Thursday came, Friday came, Saturday morning came – still no sign of the stone. Finally in pouring rain late yesterday afternoon the stone arrived, ready to be dropped into place once the pavers were lifted out of their bed of sand. Only – the bed of sand turned out to be solid concrete. Three hours later, with the Port footy game opposite well underway, the stone was finally in place – ready for the Governor to unveil this morning!

Celebrations – those times when family and friends gather – are times for stories. Stories told about the person or event being celebrated. Stories that sometimes grow in the telling, or become sanitised of those things we’d rather not remember.

Speaking at the early morning Eucharist here last Thursday Bishop Chris suggested there are two types of stories in families – the parent stories, and the grandparent stories. Parent stories go something like this: Parent to child, “We had it tough. My bedroom had to be tidy at all times, we only ever had bread and jam for school lunches, and, at age 16, a night-time curfew of 10pm.” Grandparent stories goes more like this: Grandparent to child in front of grandchild, “You’d never guess that your father – look at him in his priest’s robes – was lucky the shop-keeper did not press charges over those ice-creams found in his pockets! Your grandmother was forever nagging him about tidying up his room, getting on with music practice or turning down the volume of the latest hit-single. And do you know, after driving around for hours in the wee small hours, frantically searching for your dad who had gone off with his scouting friends, I eventually returned home to find him fast asleep on the couch, reeking of cheap wine.”
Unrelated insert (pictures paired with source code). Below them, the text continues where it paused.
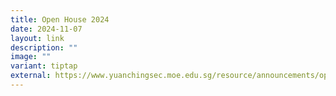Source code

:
 ```yaml
---
title: Open House 2024
date: 2024-11-07
layout: link
description: ""
image: ""
variant: tiptap
external: https://www.yuanchingsec.moe.edu.sg/resource/announcements/openhouse2024/
---
```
I never had the privilege of having grandparents alive long enough to tell me these stories. But I do remember well having to ‘correct’ the stories told by my sisters to our fifteen year old daughter when she returned from a summer holiday spent with her overseas aunts. The reality is seldom as nice and tidy as we would like it to be.

The paper record, the bare facts recorded in Cathedral Council, Synod or other minutes are baldly stated – the final outcome of many hours of discussion, sometimes bitter and accusatory.

Not even the most carefully researched book by a Michael Whiting on a Bishop Short can possibly tell the whole story of a person’s life. The wonderful old photos we have dug up in the archives and posted to the Cathedral’s facebook pages in recent months, or those you see around you on display tonight, the written words, the masterful pen strokes, the view through a camera lens, memory stories captured in writing – these give a snapshot of a moment in the history of a building, a people.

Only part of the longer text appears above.